→ **WORK INSTRUCTIONS**
For the data that follows, report how many lines include the string "githubusercontent", and write the number alone.

→ **DATA FOR REVIEW**

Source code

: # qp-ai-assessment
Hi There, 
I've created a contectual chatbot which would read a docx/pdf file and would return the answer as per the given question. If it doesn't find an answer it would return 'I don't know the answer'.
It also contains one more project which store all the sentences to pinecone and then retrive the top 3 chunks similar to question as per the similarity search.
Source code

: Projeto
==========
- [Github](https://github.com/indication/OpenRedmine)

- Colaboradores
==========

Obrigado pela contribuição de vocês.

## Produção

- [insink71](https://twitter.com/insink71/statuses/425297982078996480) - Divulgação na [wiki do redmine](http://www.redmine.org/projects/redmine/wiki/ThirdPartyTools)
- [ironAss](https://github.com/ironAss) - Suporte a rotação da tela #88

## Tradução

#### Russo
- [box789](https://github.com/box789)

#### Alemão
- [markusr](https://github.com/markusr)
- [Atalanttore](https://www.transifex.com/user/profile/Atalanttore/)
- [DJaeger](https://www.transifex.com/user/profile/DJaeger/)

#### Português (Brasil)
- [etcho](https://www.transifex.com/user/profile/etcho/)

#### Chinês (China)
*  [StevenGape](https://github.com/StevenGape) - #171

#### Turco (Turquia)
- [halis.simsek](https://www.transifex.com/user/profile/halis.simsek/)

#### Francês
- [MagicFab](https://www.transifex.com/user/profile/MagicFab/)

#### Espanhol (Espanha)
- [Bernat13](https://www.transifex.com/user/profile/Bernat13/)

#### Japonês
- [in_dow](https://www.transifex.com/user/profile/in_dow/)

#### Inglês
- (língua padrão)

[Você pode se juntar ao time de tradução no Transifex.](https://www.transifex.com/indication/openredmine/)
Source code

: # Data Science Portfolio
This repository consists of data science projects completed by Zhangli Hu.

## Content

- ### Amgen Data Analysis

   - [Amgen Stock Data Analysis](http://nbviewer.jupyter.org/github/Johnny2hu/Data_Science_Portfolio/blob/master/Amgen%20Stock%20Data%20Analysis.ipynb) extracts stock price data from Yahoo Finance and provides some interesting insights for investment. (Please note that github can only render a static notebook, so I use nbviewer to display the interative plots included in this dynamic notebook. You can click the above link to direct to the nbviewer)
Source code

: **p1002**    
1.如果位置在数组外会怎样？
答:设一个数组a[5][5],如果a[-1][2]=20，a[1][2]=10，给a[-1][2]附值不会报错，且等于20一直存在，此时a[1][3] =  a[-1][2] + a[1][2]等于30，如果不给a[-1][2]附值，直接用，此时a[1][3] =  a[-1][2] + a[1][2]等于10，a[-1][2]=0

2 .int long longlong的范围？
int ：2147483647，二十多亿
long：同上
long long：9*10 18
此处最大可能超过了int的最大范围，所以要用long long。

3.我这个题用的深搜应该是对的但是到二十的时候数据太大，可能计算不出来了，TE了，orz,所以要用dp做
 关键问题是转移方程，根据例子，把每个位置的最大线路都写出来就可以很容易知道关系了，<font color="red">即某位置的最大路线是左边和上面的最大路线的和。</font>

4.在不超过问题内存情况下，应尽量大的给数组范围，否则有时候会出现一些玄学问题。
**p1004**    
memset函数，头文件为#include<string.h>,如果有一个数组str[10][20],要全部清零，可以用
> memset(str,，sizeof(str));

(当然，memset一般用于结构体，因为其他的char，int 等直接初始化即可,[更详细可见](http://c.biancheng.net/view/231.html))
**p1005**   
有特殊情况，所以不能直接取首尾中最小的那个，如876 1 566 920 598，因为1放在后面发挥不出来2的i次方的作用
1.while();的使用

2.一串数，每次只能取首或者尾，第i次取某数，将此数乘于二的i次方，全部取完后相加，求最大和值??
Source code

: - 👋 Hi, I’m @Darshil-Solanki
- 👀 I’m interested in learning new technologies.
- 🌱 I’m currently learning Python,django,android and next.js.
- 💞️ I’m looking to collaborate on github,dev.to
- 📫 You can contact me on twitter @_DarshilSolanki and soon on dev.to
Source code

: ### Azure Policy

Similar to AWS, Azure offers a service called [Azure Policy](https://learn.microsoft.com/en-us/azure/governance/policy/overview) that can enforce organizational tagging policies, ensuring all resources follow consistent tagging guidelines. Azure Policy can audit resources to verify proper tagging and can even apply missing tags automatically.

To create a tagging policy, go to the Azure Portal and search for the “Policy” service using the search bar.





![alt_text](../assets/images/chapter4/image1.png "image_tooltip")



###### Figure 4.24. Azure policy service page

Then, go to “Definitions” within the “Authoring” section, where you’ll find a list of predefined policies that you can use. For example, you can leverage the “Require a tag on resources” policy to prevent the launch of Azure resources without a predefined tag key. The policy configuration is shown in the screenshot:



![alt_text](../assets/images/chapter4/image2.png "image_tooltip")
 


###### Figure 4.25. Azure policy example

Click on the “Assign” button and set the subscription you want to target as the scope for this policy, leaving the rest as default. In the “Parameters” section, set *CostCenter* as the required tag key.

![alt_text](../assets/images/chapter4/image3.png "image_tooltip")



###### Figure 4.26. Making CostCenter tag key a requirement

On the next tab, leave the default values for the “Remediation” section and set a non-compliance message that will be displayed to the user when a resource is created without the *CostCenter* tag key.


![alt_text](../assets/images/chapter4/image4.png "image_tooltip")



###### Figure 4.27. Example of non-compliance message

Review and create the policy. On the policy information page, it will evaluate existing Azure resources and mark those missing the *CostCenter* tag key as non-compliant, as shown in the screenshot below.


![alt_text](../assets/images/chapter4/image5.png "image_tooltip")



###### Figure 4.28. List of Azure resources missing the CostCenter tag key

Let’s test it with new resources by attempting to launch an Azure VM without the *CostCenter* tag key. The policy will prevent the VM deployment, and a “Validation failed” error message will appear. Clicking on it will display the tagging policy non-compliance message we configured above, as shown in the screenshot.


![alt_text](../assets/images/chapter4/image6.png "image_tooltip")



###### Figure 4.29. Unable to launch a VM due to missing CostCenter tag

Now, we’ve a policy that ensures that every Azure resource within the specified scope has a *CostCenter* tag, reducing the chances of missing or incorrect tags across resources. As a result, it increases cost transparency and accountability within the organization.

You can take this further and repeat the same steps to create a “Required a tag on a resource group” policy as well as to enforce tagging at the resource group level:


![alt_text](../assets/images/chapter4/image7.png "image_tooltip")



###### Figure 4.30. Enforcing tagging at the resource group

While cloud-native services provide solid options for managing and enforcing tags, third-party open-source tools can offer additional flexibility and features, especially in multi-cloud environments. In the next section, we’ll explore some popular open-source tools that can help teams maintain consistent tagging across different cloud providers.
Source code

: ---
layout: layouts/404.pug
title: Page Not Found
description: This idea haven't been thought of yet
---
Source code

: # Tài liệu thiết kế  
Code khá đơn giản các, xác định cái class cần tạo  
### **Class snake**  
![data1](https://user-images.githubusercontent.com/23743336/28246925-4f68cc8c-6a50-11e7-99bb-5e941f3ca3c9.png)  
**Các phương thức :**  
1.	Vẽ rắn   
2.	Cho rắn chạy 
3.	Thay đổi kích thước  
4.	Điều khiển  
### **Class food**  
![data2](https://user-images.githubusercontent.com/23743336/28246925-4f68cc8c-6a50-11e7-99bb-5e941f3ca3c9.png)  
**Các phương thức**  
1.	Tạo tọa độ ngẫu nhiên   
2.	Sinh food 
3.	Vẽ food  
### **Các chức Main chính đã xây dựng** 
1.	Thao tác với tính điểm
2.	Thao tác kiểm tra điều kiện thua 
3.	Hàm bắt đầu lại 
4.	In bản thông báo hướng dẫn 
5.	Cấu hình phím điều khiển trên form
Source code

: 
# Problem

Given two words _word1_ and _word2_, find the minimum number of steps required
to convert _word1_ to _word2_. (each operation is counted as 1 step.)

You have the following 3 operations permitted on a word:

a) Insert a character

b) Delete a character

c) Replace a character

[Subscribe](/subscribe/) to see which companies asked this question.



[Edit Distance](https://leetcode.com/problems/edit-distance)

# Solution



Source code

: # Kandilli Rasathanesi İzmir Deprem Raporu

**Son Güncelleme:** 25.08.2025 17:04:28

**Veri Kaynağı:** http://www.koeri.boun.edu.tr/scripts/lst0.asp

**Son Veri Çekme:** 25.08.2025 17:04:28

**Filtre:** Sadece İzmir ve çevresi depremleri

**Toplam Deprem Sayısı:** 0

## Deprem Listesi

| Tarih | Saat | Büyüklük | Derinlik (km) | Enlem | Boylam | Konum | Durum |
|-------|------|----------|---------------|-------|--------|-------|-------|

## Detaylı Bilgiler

→ **EXERCISE SOLUTION**
2